Extracted records:
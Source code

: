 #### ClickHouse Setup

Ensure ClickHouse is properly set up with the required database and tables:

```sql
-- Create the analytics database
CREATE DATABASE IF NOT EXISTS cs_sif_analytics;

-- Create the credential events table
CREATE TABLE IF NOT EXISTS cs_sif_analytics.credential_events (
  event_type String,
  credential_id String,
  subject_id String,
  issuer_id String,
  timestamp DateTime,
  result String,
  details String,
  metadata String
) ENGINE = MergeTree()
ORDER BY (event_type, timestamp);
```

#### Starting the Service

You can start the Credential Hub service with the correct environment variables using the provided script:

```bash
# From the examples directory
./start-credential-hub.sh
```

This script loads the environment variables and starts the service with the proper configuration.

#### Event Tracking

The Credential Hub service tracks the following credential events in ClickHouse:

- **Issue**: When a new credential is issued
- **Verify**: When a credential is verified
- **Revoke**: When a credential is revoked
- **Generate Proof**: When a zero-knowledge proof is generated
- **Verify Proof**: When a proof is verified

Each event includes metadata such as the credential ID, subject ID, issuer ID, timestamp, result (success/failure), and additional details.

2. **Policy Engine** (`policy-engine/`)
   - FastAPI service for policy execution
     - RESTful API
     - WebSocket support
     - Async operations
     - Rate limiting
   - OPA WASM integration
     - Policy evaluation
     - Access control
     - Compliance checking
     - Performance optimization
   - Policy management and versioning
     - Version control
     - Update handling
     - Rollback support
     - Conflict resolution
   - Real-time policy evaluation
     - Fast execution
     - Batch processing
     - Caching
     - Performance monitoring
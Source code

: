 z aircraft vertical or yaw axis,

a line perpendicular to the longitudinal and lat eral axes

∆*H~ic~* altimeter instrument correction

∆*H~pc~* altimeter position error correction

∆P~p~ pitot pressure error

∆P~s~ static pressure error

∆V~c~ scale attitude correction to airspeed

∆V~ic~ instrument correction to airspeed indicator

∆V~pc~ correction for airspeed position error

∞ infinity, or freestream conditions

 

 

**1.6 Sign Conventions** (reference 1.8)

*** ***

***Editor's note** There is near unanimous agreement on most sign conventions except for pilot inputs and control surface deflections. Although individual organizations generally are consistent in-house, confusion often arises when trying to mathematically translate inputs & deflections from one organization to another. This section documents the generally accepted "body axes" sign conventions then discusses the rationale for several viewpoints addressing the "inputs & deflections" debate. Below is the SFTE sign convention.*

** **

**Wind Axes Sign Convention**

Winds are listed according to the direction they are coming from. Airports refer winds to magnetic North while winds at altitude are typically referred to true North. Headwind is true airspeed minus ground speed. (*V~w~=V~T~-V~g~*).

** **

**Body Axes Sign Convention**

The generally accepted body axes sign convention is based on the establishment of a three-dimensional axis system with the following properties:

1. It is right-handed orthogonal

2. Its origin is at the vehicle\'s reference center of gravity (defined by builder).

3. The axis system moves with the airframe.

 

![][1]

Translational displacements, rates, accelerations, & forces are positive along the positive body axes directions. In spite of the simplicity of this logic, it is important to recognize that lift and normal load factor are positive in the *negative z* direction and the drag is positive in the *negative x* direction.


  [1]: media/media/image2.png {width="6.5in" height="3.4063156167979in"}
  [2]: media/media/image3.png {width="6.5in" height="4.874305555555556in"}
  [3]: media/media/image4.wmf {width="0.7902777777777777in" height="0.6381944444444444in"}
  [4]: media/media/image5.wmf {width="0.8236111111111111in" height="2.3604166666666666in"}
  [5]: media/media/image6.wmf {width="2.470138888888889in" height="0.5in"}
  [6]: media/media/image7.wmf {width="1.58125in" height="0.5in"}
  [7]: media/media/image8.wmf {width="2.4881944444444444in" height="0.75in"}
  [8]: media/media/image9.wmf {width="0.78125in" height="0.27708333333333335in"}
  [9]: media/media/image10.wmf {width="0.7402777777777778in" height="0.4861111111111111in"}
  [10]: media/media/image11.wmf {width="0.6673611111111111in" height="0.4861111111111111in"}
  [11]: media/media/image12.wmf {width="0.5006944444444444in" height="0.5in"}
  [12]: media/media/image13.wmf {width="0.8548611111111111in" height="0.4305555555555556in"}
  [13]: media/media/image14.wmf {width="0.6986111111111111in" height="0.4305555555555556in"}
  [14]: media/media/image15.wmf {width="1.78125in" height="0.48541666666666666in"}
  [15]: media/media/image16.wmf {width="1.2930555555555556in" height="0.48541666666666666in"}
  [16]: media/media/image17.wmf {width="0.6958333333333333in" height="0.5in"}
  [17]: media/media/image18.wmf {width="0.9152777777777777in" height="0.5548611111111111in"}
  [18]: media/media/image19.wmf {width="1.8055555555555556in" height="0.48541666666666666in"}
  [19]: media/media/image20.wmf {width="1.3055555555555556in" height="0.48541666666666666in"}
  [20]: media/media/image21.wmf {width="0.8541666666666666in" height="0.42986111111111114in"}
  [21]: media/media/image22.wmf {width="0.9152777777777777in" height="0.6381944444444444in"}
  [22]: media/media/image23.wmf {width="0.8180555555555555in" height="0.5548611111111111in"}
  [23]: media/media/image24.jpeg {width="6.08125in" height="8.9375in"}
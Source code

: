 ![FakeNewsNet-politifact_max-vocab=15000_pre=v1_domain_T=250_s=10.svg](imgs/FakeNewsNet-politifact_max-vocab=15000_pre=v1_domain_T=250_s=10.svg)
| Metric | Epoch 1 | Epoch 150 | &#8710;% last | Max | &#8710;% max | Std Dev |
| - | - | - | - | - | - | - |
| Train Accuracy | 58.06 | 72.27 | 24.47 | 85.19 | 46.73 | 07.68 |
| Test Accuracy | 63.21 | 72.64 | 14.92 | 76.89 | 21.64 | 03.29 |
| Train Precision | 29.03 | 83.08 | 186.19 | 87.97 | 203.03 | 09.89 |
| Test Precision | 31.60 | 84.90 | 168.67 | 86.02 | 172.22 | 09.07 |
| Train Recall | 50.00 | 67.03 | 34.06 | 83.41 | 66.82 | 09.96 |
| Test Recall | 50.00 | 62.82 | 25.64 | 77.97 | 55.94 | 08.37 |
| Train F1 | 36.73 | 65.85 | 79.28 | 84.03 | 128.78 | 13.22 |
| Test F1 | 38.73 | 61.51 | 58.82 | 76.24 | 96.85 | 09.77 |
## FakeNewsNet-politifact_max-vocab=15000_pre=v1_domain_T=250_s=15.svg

What is needed
In the entries above, find the line holding "pitot pressure error" and the line holding "1. It is right-handed orthogonal", then retype exactly those two lines and every line between them, and nothing else.

Written solution
∆P~p~ pitot pressure error

∆P~s~ static pressure error

∆V~c~ scale attitude correction to airspeed

∆V~ic~ instrument correction to airspeed indicator

∆V~pc~ correction for airspeed position error

∞ infinity, or freestream conditions

 

 

**1.6 Sign Conventions** (reference 1.8)

*** ***

***Editor's note** There is near unanimous agreement on most sign conventions except for pilot inputs and control surface deflections. Although individual organizations generally are consistent in-house, confusion often arises when trying to mathematically translate inputs & deflections from one organization to another. This section documents the generally accepted "body axes" sign conventions then discusses the rationale for several viewpoints addressing the "inputs & deflections" debate. Below is the SFTE sign convention.*

** **

**Wind Axes Sign Convention**

Winds are listed according to the direction they are coming from. Airports refer winds to magnetic North while winds at altitude are typically referred to true North. Headwind is true airspeed minus ground speed. (*V~w~=V~T~-V~g~*).

** **

**Body Axes Sign Convention**

The generally accepted body axes sign convention is based on the establishment of a three-dimensional axis system with the following properties:

1. It is right-handed orthogonal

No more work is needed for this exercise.